Use a discrete distribution for $X_k$, taking on three possible values $0, 1, 2$ with the probabilities

  • $P(X_k = 0) = p_1$
  • $P(X_k = 1) = p_2$
  • $P(X_k = 2) = p_3 = 1-p_1-p_2$.

Now the resulting domain for $Z$'s distribution is $[1, 2]$, and the gaps are eliminated. The resulting distribution is still very wild, unless $p_1, p_2, p_3$ are carefully chosen.

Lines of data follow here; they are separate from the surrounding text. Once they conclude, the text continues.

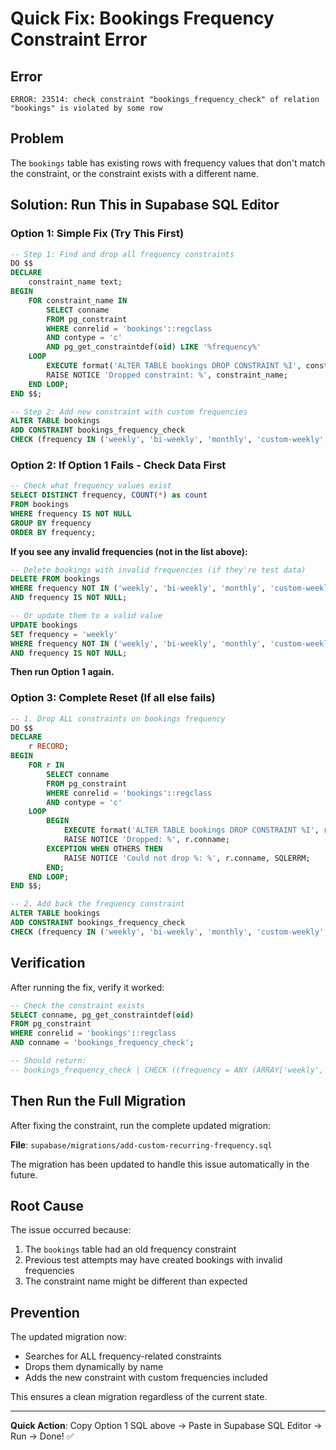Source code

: # Quick Fix: Bookings Frequency Constraint Error

## Error
```
ERROR: 23514: check constraint "bookings_frequency_check" of relation "bookings" is violated by some row
```

## Problem
The `bookings` table has existing rows with frequency values that don't match the constraint, or the constraint exists with a different name.

## Solution: Run This in Supabase SQL Editor

### Option 1: Simple Fix (Try This First)

```sql
-- Step 1: Find and drop all frequency constraints
DO $$ 
DECLARE
    constraint_name text;
BEGIN
    FOR constraint_name IN 
        SELECT conname 
        FROM pg_constraint 
        WHERE conrelid = 'bookings'::regclass 
        AND contype = 'c'
        AND pg_get_constraintdef(oid) LIKE '%frequency%'
    LOOP
        EXECUTE format('ALTER TABLE bookings DROP CONSTRAINT %I', constraint_name);
        RAISE NOTICE 'Dropped constraint: %', constraint_name;
    END LOOP;
END $$;

-- Step 2: Add new constraint with custom frequencies
ALTER TABLE bookings
ADD CONSTRAINT bookings_frequency_check 
CHECK (frequency IN ('weekly', 'bi-weekly', 'monthly', 'custom-weekly', 'custom-bi-weekly'));
```

### Option 2: If Option 1 Fails - Check Data First

```sql
-- Check what frequency values exist
SELECT DISTINCT frequency, COUNT(*) as count
FROM bookings 
WHERE frequency IS NOT NULL
GROUP BY frequency
ORDER BY frequency;
```

**If you see any invalid frequencies (not in the list above):**

```sql
-- Delete bookings with invalid frequencies (if they're test data)
DELETE FROM bookings 
WHERE frequency NOT IN ('weekly', 'bi-weekly', 'monthly', 'custom-weekly', 'custom-bi-weekly')
AND frequency IS NOT NULL;

-- Or update them to a valid value
UPDATE bookings 
SET frequency = 'weekly' 
WHERE frequency NOT IN ('weekly', 'bi-weekly', 'monthly', 'custom-weekly', 'custom-bi-weekly')
AND frequency IS NOT NULL;
```

**Then run Option 1 again.**

### Option 3: Complete Reset (If all else fails)

```sql
-- 1. Drop ALL constraints on bookings frequency
DO $$ 
DECLARE
    r RECORD;
BEGIN
    FOR r IN 
        SELECT conname 
        FROM pg_constraint 
        WHERE conrelid = 'bookings'::regclass 
        AND contype = 'c'
    LOOP
        BEGIN
            EXECUTE format('ALTER TABLE bookings DROP CONSTRAINT %I', r.conname);
            RAISE NOTICE 'Dropped: %', r.conname;
        EXCEPTION WHEN OTHERS THEN
            RAISE NOTICE 'Could not drop %: %', r.conname, SQLERRM;
        END;
    END LOOP;
END $$;

-- 2. Add back the frequency constraint
ALTER TABLE bookings
ADD CONSTRAINT bookings_frequency_check 
CHECK (frequency IN ('weekly', 'bi-weekly', 'monthly', 'custom-weekly', 'custom-bi-weekly'));
```

## Verification

After running the fix, verify it worked:

```sql
-- Check the constraint exists
SELECT conname, pg_get_constraintdef(oid) 
FROM pg_constraint 
WHERE conrelid = 'bookings'::regclass 
AND conname = 'bookings_frequency_check';

-- Should return:
-- bookings_frequency_check | CHECK ((frequency = ANY (ARRAY['weekly', 'bi-weekly', 'monthly', 'custom-weekly', 'custom-bi-weekly'])))
```

## Then Run the Full Migration

After fixing the constraint, run the complete updated migration:

**File**: `supabase/migrations/add-custom-recurring-frequency.sql`

The migration has been updated to handle this issue automatically in the future.

## Root Cause

The issue occurred because:
1. The `bookings` table had an old frequency constraint
2. Previous test attempts may have created bookings with invalid frequencies
3. The constraint name might be different than expected

## Prevention

The updated migration now:
- Searches for ALL frequency-related constraints
- Drops them dynamically by name
- Adds the new constraint with custom frequencies included

This ensures a clean migration regardless of the current state.

---

**Quick Action**: Copy Option 1 SQL above → Paste in Supabase SQL Editor → Run → Done! ✅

Consider

  • $p_1=\sqrt{5\sqrt{2}-1}-2$,
  • $p_2=\sqrt{5\sqrt{3}-1}-\sqrt{5\sqrt{2}-1}$,
  • $p_3=3-\sqrt{5\sqrt{3}-1}$.

I was naively thinking that this would lead to $Z$ being uniform on $[1, 2]$, based on the table featured in my article Number Representation Systems Explained in One Picture (published here, see column labeled "nested square root", with row labeled "digits distribution".) But $Z$ does not appear to be uniform, though it does appear to be well behaved: it looks like $F_Z(z)$ is a polynomial of degree 2 if $z\in [1, 2]$. Then I modified a bit the values of $p_1, p_2, p_3$, removing $0.02$ to $p_1$ and adding $0.02$ to $p_3$. The result for $Z$ looks much closer to uniform on $[1, 2]$ this time.

Question

With appropriate values for $p_1, p_2, p_3$ (and what would these values be?) can we have a simple distribution for $Z$? (uniform or polynomial on $[1,2]$)

Note: With the particular discrete distribution in question, the support domain for $Z$ is $[1, 2]$. Sure, if all $X_k$'s are zero, then $Z=0$ but that happens with probability zero. If all but one of the $X_k$'s is zero, then $Z\geq 1$.